元徳3年(1331年)9月、笠置山の戦いで敗北した後醍醐天皇らは捕えられ、残る正成は赤坂城(下赤坂城)にて幕府軍と戦った(赤坂城の戦い)。
幕府軍は当初、一日で決戦をつけることができると判断し、すぐさま攻撃を開始した
だが、楠木正成は寡兵ながらものその攻撃によく耐えた。
敵が城に接近すれば弓矢で応戦し、その上城外の塀で奇襲を仕掛けた。
敵が堀に手を掛ければ、城壁の四方に吊るされていた偽りの塀を切って落とし敵兵を退け、上から大木や大石を投げ落とした。
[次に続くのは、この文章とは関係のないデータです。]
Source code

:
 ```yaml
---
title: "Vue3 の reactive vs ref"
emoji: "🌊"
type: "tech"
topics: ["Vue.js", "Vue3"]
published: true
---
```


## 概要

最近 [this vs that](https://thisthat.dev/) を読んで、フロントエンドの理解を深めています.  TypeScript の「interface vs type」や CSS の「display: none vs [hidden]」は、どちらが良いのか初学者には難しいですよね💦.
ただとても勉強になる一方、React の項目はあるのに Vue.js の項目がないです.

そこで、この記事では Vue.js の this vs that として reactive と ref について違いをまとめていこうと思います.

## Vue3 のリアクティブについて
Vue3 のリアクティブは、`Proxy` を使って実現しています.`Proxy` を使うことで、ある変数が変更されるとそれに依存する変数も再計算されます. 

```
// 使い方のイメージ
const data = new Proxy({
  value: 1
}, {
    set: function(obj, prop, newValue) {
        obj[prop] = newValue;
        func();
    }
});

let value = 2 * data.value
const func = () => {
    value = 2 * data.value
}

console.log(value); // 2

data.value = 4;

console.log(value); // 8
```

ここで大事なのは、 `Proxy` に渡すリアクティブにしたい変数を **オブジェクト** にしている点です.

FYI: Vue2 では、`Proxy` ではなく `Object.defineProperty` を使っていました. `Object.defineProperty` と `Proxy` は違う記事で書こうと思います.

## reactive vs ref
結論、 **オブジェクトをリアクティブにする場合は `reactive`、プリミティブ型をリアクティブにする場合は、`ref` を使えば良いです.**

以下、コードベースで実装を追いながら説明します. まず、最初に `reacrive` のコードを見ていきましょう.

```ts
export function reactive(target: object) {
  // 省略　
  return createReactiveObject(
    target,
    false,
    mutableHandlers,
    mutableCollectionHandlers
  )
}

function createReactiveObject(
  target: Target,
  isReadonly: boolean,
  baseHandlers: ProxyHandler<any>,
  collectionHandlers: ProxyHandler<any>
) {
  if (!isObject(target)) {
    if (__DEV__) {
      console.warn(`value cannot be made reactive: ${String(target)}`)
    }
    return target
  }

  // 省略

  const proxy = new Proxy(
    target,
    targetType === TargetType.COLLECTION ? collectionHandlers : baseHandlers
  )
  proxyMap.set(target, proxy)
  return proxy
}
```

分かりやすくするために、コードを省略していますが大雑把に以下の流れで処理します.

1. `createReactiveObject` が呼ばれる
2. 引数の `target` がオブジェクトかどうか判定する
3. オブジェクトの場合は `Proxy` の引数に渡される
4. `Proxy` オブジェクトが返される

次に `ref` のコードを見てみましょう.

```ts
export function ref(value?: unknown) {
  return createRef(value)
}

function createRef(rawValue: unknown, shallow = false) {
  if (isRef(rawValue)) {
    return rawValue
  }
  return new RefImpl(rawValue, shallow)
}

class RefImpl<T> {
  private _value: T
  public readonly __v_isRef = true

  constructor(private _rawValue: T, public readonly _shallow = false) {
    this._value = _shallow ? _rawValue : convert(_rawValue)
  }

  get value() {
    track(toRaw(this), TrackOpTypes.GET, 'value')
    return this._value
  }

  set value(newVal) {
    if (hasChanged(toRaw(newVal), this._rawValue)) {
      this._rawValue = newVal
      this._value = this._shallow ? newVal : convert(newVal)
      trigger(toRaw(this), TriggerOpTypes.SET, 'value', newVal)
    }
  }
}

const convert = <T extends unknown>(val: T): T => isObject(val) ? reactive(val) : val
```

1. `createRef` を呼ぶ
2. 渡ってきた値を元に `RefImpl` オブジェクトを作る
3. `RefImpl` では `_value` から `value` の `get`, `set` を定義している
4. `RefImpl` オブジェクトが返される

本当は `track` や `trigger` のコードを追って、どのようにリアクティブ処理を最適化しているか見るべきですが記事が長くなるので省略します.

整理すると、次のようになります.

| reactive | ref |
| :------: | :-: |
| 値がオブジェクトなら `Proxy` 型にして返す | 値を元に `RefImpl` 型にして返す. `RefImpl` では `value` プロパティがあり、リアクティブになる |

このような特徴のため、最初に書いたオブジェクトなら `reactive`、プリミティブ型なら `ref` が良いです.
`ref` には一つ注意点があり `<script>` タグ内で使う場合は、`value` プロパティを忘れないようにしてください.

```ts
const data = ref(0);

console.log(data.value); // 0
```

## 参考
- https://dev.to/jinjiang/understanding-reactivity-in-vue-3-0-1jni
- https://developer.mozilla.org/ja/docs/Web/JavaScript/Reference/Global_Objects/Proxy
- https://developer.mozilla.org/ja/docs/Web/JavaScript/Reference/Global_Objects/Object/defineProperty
これに対し、敵が楯を用意して攻めれば、塀に近づいた兵に熱湯をかけて追い払った。
楠木正成のこれらの一連の攻撃により、幕府軍の城攻めは手詰まりに陥った。
新井孝重は、一土豪に過ぎない楠木正成に関東から上洛した軍勢が束になって攻撃を仕掛けたことに注目している。
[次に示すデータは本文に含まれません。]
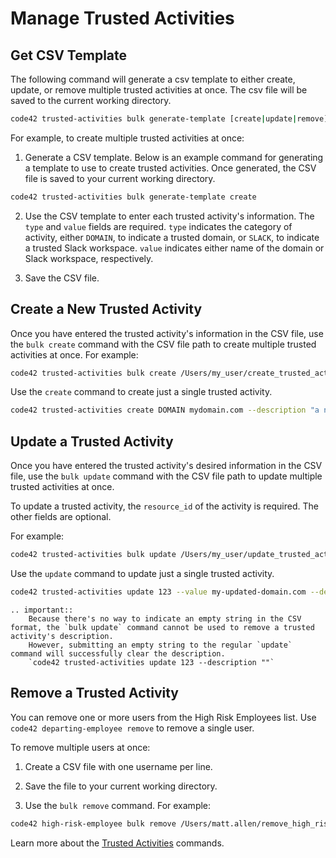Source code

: # Manage Trusted Activities

## Get CSV Template

The following command will generate a csv template to either create, update, or remove multiple trusted activities at once.  The csv file will be saved to the current working directory.
```bash
code42 trusted-activities bulk generate-template [create|update|remove]
```


For example, to create multiple trusted activities at once:

1. Generate a CSV template. Below is an example command for generating a template to use to create trusted activities. Once generated, the CSV file is saved to your current working directory.

```bash
code42 trusted-activities bulk generate-template create
```

2. Use the CSV template to enter each trusted activity's information. 
   The `type` and `value` fields are required. `type` indicates the category of activity, either `DOMAIN`, to indicate a trusted domain, or `SLACK`, to indicate a trusted Slack workspace.
   `value` indicates either name of the domain or Slack workspace, respectively.

3. Save the CSV file.

## Create a New Trusted Activity

Once you have entered the trusted activity's information in the CSV file, use the `bulk create` command with the CSV file path to
create multiple trusted activities at once. For example:

```bash
code42 trusted-activities bulk create /Users/my_user/create_trusted_activities.csv
```

Use the `create` command to create just a single trusted activity.
```bash
code42 trusted-activities create DOMAIN mydomain.com --description "a new trusted activity"
```

## Update a Trusted Activity

Once you have entered the trusted activity's desired information in the CSV file, use the `bulk update` command with the CSV file path to
update multiple trusted activities at once. 

To update a trusted activity, the `resource_id` of the activity is required.  The other fields are optional.

For example:

```bash
code42 trusted-activities bulk update /Users/my_user/update_trusted_activities.csv
```

Use the `update` command to update just a single trusted activity.
```bash
code42 trusted-activities update 123 --value my-updated-domain.com --description "an updated trusted activity"
```

```eval_rst
.. important::
    Because there's no way to indicate an empty string in the CSV format, the `bulk update` command cannot be used to remove a trusted activity's description.  
    However, submitting an empty string to the regular `update` command will successfully clear the description.
    `code42 trusted-activities update 123 --description ""`
```


## Remove a Trusted Activity
You can remove one or more users from the High Risk Employees list. Use `code42 departing-employee remove` to remove a
single user.

To remove multiple users at once:

1. Create a CSV file with one username per line.

2. Save the file to your current working directory.

3. Use the `bulk remove` command. For example:

```bash
code42 high-risk-employee bulk remove /Users/matt.allen/remove_high_risk_employee.csv
```

Learn more about the [Trusted Activities](../commands/trustedactivities.md) commands.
単なる悪党の蜂起であるならばこれほどの大軍勢の投入は有り得ず、楠木正成の尋常ならざる実力の証左であるとしている。
楠木正成はかつて幕府に反逆した武士を次々に討伐した合戦の名人であり、鎌倉は明らかに楠木正成を大いなる脅威と認識していたと考えられる。
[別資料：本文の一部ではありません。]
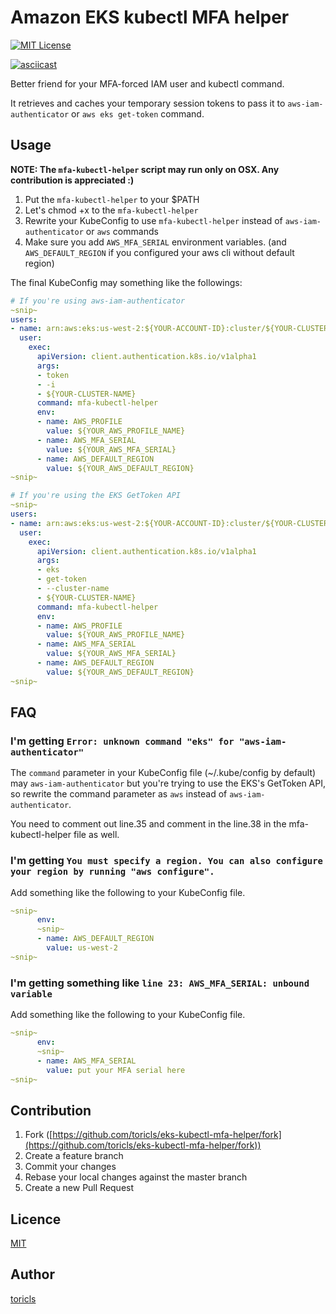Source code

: # Amazon EKS kubectl MFA helper

[![MIT License](https://img.shields.io/badge/license-MIT-blue.svg?style=flat-square)][license]

[license]: https://github.com/toricls/eks-kubectl-mfa-helper/blob/master/LICENSE

[![asciicast](https://asciinema.org/a/40wV0pEgaU3pTtvgMvUGuIX18.svg)](https://asciinema.org/a/40wV0pEgaU3pTtvgMvUGuIX18)

Better friend for your MFA-forced IAM user and kubectl command.

It retrieves and caches your temporary session tokens to pass it to `aws-iam-authenticator` or `aws eks get-token` command.

## Usage

**NOTE: The `mfa-kubectl-helper` script may run only on OSX. Any contribution is appreciated :)**

1. Put the `mfa-kubectl-helper` to your $PATH
2. Let's chmod +x to the `mfa-kubectl-helper`
3. Rewrite your KubeConfig to use `mfa-kubectl-helper` instead of `aws-iam-authenticator` or `aws` commands
4. Make sure you add `AWS_MFA_SERIAL` environment variables. (and `AWS_DEFAULT_REGION` if you configured your aws cli without default region)

The final KubeConfig may something like the followings:

```yaml
# If you're using aws-iam-authenticator
~snip~
users:
- name: arn:aws:eks:us-west-2:${YOUR-ACCOUNT-ID}:cluster/${YOUR-CLUSTER-NAME}
  user:
    exec:
      apiVersion: client.authentication.k8s.io/v1alpha1
      args:
      - token
      - -i
      - ${YOUR-CLUSTER-NAME}
      command: mfa-kubectl-helper
      env:
      - name: AWS_PROFILE
        value: ${YOUR_AWS_PROFILE_NAME}
      - name: AWS_MFA_SERIAL
        value: ${YOUR_AWS_MFA_SERIAL}
      - name: AWS_DEFAULT_REGION
        value: ${YOUR_AWS_DEFAULT_REGION}
~snip~
```

```yaml
# If you're using the EKS GetToken API
~snip~
users:
- name: arn:aws:eks:us-west-2:${YOUR-ACCOUNT-ID}:cluster/${YOUR-CLUSTER-NAME}
  user:
    exec:
      apiVersion: client.authentication.k8s.io/v1alpha1
      args:
      - eks
      - get-token
      - --cluster-name
      - ${YOUR-CLUSTER-NAME}
      command: mfa-kubectl-helper
      env:
      - name: AWS_PROFILE
        value: ${YOUR_AWS_PROFILE_NAME}
      - name: AWS_MFA_SERIAL
        value: ${YOUR_AWS_MFA_SERIAL}
      - name: AWS_DEFAULT_REGION
        value: ${YOUR_AWS_DEFAULT_REGION}
~snip~
```

## FAQ

### I'm getting `Error: unknown command "eks" for "aws-iam-authenticator"`

The `command` parameter in your KubeConfig file (~/.kube/config by default) may `aws-iam-authenticator` but you're trying to use the EKS's GetToken API, so rewrite the command parameter as `aws` instead of `aws-iam-authenticator`.

You need to comment out line.35 and comment in the line.38 in the mfa-kubectl-helper file as well.

### I'm getting `You must specify a region. You can also configure your region by running "aws configure".`

Add something like the following to your KubeConfig file.

```yaml
~snip~
      env:
      ~snip~
      - name: AWS_DEFAULT_REGION
        value: us-west-2
~snip~
```

### I'm getting something like `line 23: AWS_MFA_SERIAL: unbound variable`

Add something like the following to your KubeConfig file.

```yaml
~snip~
      env:
      ~snip~
      - name: AWS_MFA_SERIAL
        value: put your MFA serial here
~snip~
```

## Contribution

1. Fork ([https://github.com/toricls/eks-kubectl-mfa-helper/fork](https://github.com/toricls/eks-kubectl-mfa-helper/fork))
1. Create a feature branch
1. Commit your changes
1. Rebase your local changes against the master branch
1. Create a new Pull Request

## Licence

[MIT](LICENSE)

## Author

[toricls](https://github.com/toricls)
しかし、赤坂城は急造の城であるため、長期戦は不可能と考えた楠木正成は、 同年10月21日夜に赤坂城に自ら火を放ち、幕府軍に城を奪わせた。
鎌倉幕府は赤坂城の大穴に見分けのつかない焼死体を20-30体発見し、これを楠木正成とその一族と思い込んで同年11月に関東へ帰陣した。